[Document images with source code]
***
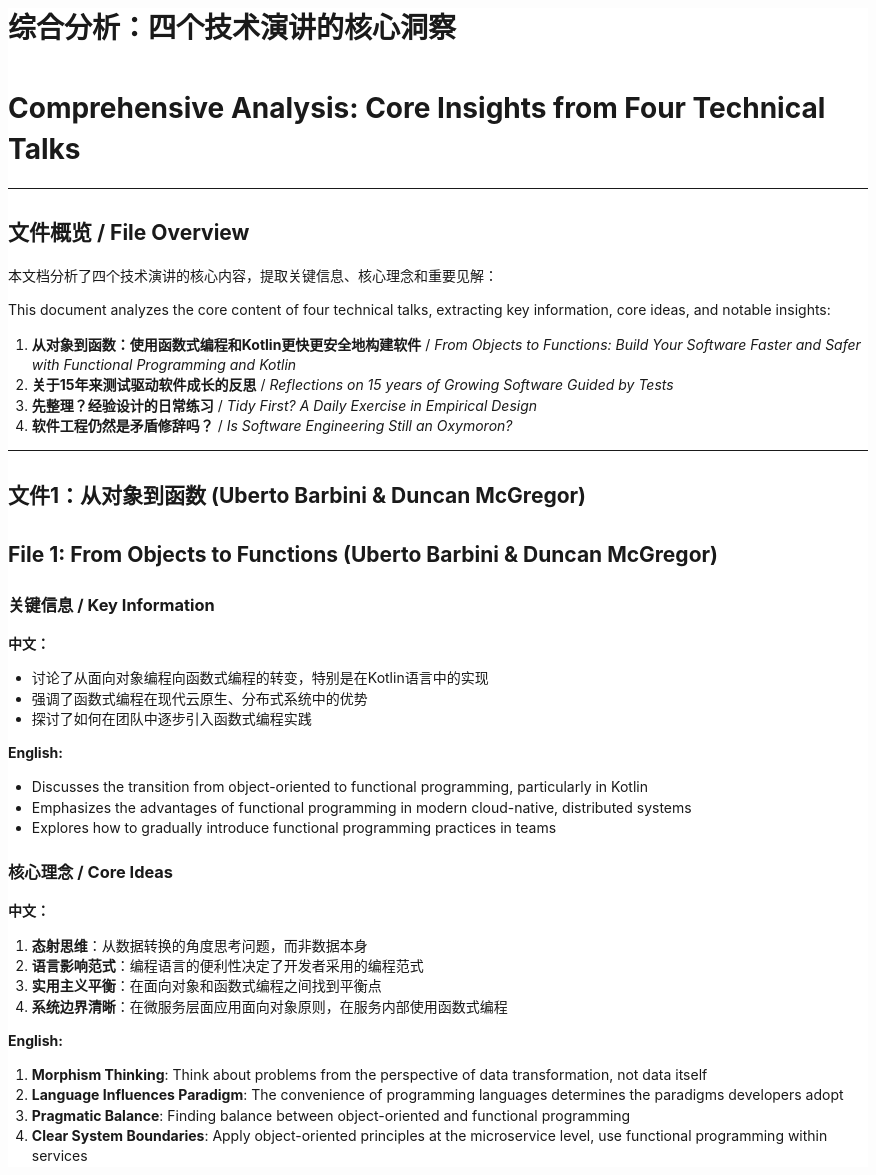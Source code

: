 # 综合分析：四个技术演讲的核心洞察
# Comprehensive Analysis: Core Insights from Four Technical Talks

---

## 文件概览 / File Overview

本文档分析了四个技术演讲的核心内容，提取关键信息、核心理念和重要见解：

This document analyzes the core content of four technical talks, extracting key information, core ideas, and notable insights:

1. **从对象到函数：使用函数式编程和Kotlin更快更安全地构建软件** / *From Objects to Functions: Build Your Software Faster and Safer with Functional Programming and Kotlin*
2. **关于15年来测试驱动软件成长的反思** / *Reflections on 15 years of Growing Software Guided by Tests*
3. **先整理？经验设计的日常练习** / *Tidy First? A Daily Exercise in Empirical Design*
4. **软件工程仍然是矛盾修辞吗？** / *Is Software Engineering Still an Oxymoron?*

---

## 文件1：从对象到函数 (Uberto Barbini & Duncan McGregor)
## File 1: From Objects to Functions (Uberto Barbini & Duncan McGregor)

### 关键信息 / Key Information

**中文：**
- 讨论了从面向对象编程向函数式编程的转变，特别是在Kotlin语言中的实现
- 强调了函数式编程在现代云原生、分布式系统中的优势
- 探讨了如何在团队中逐步引入函数式编程实践

**English:**
- Discusses the transition from object-oriented to functional programming, particularly in Kotlin
- Emphasizes the advantages of functional programming in modern cloud-native, distributed systems
- Explores how to gradually introduce functional programming practices in teams

### 核心理念 / Core Ideas

**中文：**
1. **态射思维**：从数据转换的角度思考问题，而非数据本身
2. **语言影响范式**：编程语言的便利性决定了开发者采用的编程范式
3. **实用主义平衡**：在面向对象和函数式编程之间找到平衡点
4. **系统边界清晰**：在微服务层面应用面向对象原则，在服务内部使用函数式编程

**English:**
1. **Morphism Thinking**: Think about problems from the perspective of data transformation, not data itself
2. **Language Influences Paradigm**: The convenience of programming languages determines the paradigms developers adopt
3. **Pragmatic Balance**: Finding balance between object-oriented and functional programming
4. **Clear System Boundaries**: Apply object-oriented principles at the microservice level, use functional programming within services
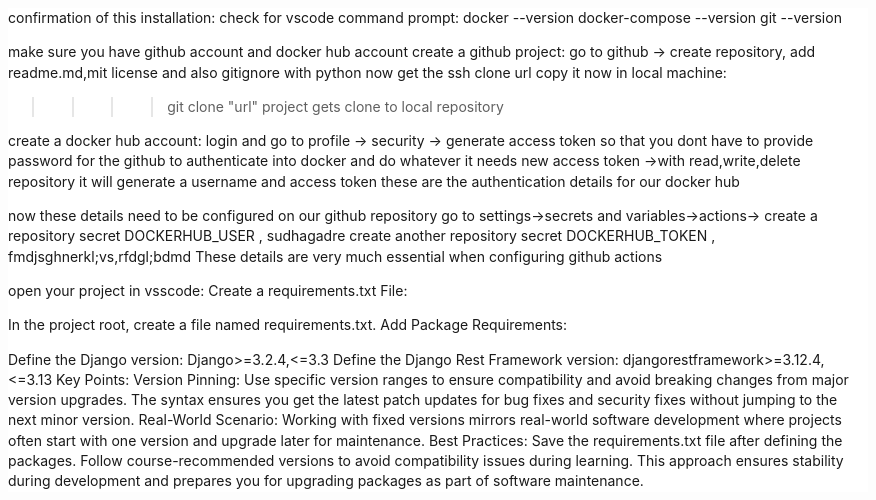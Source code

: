 confirmation of this installation:
check for vscode
command prompt:
docker --version
docker-compose --version
git --version


make sure you have github account and docker hub account
create a github project:
go to github -> create repository, add readme.md,mit license and also gitignore with python
now get the ssh clone url copy it
now in local machine:
>>>> git clone "url"
project gets clone to local repository


create a docker hub account:
login and go to profile -> security -> generate access token
so that you dont have to provide password for the github to authenticate into docker and do whatever it needs
new access token
->with read,write,delete repository
it will generate a username and access token
these are the authentication details for our docker hub

now these details need to be configured on our github repository
go to settings->secrets and variables->actions->
create a repository secret
DOCKERHUB_USER , sudhagadre 
create another repository secret
DOCKERHUB_TOKEN , fmdjsghnerkl;vs,rfdgl;bdmd
These details are very much essential when configuring github actions

open your project in vsscode:
Create a requirements.txt File:

In the project root, create a file named requirements.txt.
Add Package Requirements:

Define the Django version:
Django>=3.2.4,<=3.3
Define the Django Rest Framework version:
djangorestframework>=3.12.4,<=3.13
Key Points:
Version Pinning:
Use specific version ranges to ensure compatibility and avoid breaking changes from major version upgrades.
The syntax ensures you get the latest patch updates for bug fixes and security fixes without jumping to the next minor version.
Real-World Scenario:
Working with fixed versions mirrors real-world software development where projects often start with one version and upgrade later for maintenance.
Best Practices:
Save the requirements.txt file after defining the packages.
Follow course-recommended versions to avoid compatibility issues during learning.
This approach ensures stability during development and prepares you for upgrading packages as part of software maintenance.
***
From the data above, output only the lines between the line containing "git --version" and the line containing "these are the", inclusive, exactly as written.

§ TASK RESULT:
git --version


make sure you have github account and docker hub account
create a github project:
go to github -> create repository, add readme.md,mit license and also gitignore with python
now get the ssh clone url copy it
now in local machine:
>>>> git clone "url"
project gets clone to local repository


create a docker hub account:
login and go to profile -> security -> generate access token
so that you dont have to provide password for the github to authenticate into docker and do whatever it needs
new access token
->with read,write,delete repository
it will generate a username and access token
these are the authentication details for our docker hub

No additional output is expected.